Private equity firm Avanz Capital, through its direct investment arm Avanz Manara, has acquired a stake as a secondary Limited Partner (LP) in Algebra Ventures’ second Egypt-focused venture capital (VC) fund. This transaction is considered a significant milestone, representing one of the first secondary LP investments in Egypt’s VC market.
Strategic Importance of the Deal
- Activating the Secondary Market: According to Haytham Wagih, Managing Director of Avanz Capital, the deal is crucial for activating the secondary LP market for Venture Capital and Private Equity in Egypt, a market that is currently inactive but robust in more developed economies.
- Signaling Confidence: The investment aims to demonstrate to the broader market that feasible LP-to-LP opportunities exist, easing the pressure on General Partners (GPs) like Algebra to rely solely on primary exits (selling the portfolio company).
* Bringing Local Capital: Both firms stressed the need for local institutional investors to increase their allocation to private capital. While Algebra's fund is currently backed 90-95% by international LPs (like the IFC, EBRD, and EAEF), Managing Partner Tarek Assaad noted that local capital is vital, especially during tough times when international investors may be unsettled by currency fluctuations.
Algebra’s Investment Focus
Algebra Ventures’ second fund, which initially closed at $100 million in 2022, plans to invest in 31 early-stage startups. These investments target key sectors deemed essential for solving fundamental problems in Egypt, including fintech, agritech, edutech, and e-commerce.
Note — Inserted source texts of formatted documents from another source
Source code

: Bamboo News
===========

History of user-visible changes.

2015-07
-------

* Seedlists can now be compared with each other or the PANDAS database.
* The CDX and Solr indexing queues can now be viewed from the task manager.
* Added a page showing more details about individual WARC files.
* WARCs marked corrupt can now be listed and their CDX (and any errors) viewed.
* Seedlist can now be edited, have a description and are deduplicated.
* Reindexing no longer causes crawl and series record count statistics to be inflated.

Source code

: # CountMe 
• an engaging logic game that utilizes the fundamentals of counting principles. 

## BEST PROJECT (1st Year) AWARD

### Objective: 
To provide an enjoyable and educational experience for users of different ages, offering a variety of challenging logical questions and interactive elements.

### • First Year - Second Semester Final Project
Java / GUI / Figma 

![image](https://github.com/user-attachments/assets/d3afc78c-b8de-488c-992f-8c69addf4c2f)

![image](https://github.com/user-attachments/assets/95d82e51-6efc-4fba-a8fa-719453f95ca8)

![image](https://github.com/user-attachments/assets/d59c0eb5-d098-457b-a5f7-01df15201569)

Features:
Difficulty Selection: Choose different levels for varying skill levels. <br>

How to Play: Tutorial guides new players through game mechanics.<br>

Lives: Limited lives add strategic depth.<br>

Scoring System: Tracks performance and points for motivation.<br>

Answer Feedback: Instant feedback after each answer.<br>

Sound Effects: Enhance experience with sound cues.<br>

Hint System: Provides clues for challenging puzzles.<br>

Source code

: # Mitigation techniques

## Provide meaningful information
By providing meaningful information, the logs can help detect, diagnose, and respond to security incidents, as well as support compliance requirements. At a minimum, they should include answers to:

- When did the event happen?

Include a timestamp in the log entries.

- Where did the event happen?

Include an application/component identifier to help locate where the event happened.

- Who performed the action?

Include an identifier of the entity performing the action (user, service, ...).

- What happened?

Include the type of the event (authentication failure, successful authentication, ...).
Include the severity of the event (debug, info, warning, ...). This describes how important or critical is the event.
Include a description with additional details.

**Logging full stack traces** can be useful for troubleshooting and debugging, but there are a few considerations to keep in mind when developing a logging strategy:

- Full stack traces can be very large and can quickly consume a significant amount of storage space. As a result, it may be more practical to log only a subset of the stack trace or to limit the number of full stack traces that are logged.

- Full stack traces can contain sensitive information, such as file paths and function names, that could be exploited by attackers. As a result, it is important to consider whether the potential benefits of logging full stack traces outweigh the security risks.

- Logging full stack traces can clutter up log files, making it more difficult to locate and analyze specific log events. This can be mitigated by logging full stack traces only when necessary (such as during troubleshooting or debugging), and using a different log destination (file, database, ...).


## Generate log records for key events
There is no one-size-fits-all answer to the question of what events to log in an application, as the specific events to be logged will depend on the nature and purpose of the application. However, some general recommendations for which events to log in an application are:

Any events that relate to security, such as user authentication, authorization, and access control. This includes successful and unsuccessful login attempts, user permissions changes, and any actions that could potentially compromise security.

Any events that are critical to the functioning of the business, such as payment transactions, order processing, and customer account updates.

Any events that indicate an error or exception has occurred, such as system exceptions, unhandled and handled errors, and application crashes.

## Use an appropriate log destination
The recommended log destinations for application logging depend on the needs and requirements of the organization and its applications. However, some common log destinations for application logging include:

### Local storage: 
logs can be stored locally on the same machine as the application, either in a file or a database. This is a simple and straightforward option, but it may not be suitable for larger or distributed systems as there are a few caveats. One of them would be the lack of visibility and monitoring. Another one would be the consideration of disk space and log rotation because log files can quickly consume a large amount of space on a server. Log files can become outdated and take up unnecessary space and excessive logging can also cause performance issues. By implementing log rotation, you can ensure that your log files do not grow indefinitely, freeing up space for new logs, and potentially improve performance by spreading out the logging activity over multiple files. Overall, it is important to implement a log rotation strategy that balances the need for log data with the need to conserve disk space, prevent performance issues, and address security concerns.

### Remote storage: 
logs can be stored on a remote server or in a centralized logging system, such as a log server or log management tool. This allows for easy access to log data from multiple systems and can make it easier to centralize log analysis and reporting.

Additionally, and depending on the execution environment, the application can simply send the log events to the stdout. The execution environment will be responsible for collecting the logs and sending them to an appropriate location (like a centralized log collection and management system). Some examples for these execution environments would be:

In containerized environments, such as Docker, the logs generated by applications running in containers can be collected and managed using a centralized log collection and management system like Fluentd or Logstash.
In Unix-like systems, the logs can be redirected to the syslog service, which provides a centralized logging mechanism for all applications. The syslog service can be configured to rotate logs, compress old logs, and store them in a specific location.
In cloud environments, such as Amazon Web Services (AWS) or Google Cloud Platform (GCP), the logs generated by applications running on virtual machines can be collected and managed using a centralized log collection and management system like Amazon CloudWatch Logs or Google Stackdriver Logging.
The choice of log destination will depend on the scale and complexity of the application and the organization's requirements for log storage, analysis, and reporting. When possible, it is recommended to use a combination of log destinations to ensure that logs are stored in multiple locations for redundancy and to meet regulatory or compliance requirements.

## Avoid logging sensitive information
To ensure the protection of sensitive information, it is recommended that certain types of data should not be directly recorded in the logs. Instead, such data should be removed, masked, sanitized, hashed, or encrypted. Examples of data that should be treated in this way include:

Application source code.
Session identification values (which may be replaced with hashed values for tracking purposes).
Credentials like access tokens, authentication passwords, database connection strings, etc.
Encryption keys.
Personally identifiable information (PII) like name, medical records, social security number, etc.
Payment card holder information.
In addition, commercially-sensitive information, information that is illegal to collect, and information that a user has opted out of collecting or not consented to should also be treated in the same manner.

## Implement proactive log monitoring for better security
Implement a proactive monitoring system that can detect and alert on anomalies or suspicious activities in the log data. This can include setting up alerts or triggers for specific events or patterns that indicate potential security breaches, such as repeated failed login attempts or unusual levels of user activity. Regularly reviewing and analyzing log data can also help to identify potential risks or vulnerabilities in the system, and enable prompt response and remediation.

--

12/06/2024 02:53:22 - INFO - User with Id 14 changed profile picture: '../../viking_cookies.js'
Avanz Capital’s Future Focus
Avanz Capital is now working on launching its next fund, which will combine its fund-management experience with a direct-investment strategy across Egypt and Africa. This new fund intends to target the "forgotten middle" the growth stage gap between companies that have successfully graduated from VC but are not yet large enough for traditional Private Equity (PE) investment. The strategy will focus on filling financing gaps in sectors geared towards export, import-substitution, and cost-reduction for companies competing internationally.